西岡:「きかんしゃトーマス」はよく“イギリスっぽい”と言われるんですけど、原作者が牧師さんなので、イギリスの文化やキリスト教的な価値観も反映されているのかもしれません。主人公のトーマスをはじめ、キャラクターたちはみんな良い子であるときもあれば、問題を起こすときもある。人は誰でもそうした多面性を持っているという描き方なので、そこが特長であることはわかっていました。
──トーマスたちは他人と自分を比べたり、仲間とぶつかったり、失敗を重ねながら社会における“個の在り方”を学んでいきます。それはオールマイティに生きるより、自分の特色を伸ばしていこうという今の教育的な流れにも沿ったテーマと言えますね。
西岡:映像チームが作品の根底にある思いを乗せて進化させていった結果、こうなったのだと思います。一言で映像化と言っても鉄道模型を使っていた時代からアニメーションへ、さらにフルCGアニメーションになったという歴史があり、表現方法は大きく変わっています。表現方法は進化しつつ、重要なテーマは変わっていない。だからこそ「きかんしゃトーマス」はこれだけ長い間愛されているのだと思います。
──変化と言えば、最近は女の子からの人気も高まっていると聞きます。
西岡:「きかんしゃトーマス」の主要なマーケットとなる国でアニメを観ている層の4割が女の子だというデータがあります。日本も同様で、イベントを行なうと4割くらいの来場者が女の子ということも増えました。これが10年前くらい前だと大体2割くらいで、お兄ちゃんや弟と一緒に来る女の子が多かったんですけど、最近は女の子だけでも来てくれる。それが顕著な傾向として表われているので、我々としてもうれしい変化です。
──しかし、この春からアニメに女の子のキャラクターが登場したのは驚きでした。
西岡:そうですね。そのきっかけのひとつが、国連とのコラボレーションです。国連がSDGs(国連加盟193カ国が“持続可能な開発目標”として2016年~2030年の15年間で達成するために掲げた17のゴールと169のターゲットで構成される国際目標)という難しいテーマを子どもたちに伝えるため、アンバサダーとしてトーマスを起用したいと要望し、「きかんしゃトーマス」の事業を統括する米国マテル社との共同企画でコラボを実現させました。
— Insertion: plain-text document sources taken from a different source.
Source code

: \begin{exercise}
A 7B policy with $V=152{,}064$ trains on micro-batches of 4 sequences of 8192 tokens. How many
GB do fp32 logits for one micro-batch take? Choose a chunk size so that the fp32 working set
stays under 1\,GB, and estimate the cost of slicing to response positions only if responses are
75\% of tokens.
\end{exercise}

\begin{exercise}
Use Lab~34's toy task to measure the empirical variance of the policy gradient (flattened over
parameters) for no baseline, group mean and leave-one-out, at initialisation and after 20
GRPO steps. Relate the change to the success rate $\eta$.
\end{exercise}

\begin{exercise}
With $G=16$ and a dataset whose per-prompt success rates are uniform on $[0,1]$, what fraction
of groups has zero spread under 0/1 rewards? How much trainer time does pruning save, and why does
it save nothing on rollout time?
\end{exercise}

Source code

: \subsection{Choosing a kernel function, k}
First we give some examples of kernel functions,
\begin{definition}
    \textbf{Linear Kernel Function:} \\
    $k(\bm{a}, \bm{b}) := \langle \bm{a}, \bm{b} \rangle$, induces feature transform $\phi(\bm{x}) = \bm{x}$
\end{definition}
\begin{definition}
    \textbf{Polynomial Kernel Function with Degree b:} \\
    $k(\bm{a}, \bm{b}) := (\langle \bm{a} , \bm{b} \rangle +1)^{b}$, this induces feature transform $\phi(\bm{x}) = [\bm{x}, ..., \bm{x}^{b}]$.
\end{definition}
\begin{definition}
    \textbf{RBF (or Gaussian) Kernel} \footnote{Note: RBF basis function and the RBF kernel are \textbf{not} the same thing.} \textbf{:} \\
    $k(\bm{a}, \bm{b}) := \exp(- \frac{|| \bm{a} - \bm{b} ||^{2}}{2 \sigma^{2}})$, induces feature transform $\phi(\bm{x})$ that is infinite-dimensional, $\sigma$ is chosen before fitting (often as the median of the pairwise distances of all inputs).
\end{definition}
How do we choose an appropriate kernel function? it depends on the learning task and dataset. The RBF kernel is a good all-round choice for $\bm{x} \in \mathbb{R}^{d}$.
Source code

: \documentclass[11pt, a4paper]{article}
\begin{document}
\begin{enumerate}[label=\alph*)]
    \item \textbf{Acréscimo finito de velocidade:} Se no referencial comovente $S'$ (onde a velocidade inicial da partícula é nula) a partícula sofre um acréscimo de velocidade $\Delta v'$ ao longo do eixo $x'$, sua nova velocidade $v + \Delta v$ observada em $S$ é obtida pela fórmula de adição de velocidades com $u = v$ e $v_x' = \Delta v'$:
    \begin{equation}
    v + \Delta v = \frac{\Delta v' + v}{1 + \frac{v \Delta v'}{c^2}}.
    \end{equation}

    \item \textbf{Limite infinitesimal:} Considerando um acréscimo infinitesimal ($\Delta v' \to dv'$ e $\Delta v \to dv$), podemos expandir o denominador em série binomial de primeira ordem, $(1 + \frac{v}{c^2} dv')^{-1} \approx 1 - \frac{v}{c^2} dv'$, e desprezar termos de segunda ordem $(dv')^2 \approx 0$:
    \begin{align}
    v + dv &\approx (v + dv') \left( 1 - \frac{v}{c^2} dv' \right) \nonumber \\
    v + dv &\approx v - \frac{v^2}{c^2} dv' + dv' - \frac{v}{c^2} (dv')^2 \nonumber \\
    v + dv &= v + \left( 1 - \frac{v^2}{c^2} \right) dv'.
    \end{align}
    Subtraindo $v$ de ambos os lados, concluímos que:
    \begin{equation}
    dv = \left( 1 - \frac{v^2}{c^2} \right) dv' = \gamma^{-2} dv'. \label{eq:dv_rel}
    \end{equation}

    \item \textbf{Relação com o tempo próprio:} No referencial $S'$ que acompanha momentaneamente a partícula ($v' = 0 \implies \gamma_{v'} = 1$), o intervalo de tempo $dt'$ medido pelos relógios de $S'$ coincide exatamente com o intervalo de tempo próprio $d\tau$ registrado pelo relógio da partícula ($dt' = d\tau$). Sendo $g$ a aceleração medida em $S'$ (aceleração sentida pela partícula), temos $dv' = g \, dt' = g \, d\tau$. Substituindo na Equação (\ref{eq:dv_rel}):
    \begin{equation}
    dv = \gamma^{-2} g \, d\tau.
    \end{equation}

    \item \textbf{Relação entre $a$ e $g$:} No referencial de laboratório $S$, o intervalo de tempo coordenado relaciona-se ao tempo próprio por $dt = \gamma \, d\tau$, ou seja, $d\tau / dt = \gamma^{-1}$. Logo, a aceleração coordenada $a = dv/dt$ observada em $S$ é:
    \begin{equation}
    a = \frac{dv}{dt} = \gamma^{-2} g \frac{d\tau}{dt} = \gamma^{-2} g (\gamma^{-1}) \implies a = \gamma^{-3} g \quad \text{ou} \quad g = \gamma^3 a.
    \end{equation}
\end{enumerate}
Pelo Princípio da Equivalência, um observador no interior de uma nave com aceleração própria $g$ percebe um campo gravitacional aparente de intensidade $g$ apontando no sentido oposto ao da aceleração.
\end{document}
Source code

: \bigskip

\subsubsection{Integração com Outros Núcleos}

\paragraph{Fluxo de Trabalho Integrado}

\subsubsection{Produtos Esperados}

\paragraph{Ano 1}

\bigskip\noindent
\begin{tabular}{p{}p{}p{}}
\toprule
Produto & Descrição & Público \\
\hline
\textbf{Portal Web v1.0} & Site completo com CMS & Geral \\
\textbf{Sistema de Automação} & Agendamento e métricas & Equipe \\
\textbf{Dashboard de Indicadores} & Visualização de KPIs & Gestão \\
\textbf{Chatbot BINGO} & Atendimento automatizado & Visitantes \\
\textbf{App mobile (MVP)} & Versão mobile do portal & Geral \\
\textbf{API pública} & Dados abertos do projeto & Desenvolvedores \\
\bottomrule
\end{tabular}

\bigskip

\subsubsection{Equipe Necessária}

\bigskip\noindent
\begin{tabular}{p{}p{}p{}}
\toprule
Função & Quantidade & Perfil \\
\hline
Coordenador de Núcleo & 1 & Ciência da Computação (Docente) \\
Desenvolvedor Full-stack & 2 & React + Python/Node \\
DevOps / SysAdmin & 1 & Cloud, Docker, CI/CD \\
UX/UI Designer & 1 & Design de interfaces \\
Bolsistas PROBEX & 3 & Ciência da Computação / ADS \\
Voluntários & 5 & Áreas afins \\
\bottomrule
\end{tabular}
国連の掲げる目標のひとつがジェンダーフリーな社会の実現であり、「きかんしゃトーマス」の世界でも男女の比率が見直されることになったのです。機関庫という汽車が休む場所に7つのポケットがありますが、以前は男の子6人、女の子1人でした。それがこの4月から、男の子2人が旅に出て、新しく女の子が2人加わりました。さらに、トーマスたちはこれまでいたソドー島を飛び出して世界を旅することになり、アフリカや中国といったさまざまな国の機関車が出てくるのも大きな変化です。世界180以上のエリアで見られているアニメだからこその変化と言えるかもしれません。
──国連とコラボというと、硬くあらたまった印象を受ける人もいるかもしれませんが……。
西岡:いえいえ、国連とコラボしたからといってトーマスが突然、清廉潔白な子になるとか、そういうことはまったくありません。トーマスは子どものリアルな感情を表わす存在なので、すぐ嫉妬したり、安易に成功を求めて失敗するようなところもあって、そこが魅力でもあると思います。アニメを見ている方から「どうして男の子キャラを2人外しちゃったの?」というようなとまどいの声も届いていると聞きますが、本国の制作側はそれもわかった上で、ファンは変化を受け入れてくれると信じ、アップデートしているのだと思います。これまでも時代とともに大きな変化を繰り返しながら、今のトーマスになってきましたので。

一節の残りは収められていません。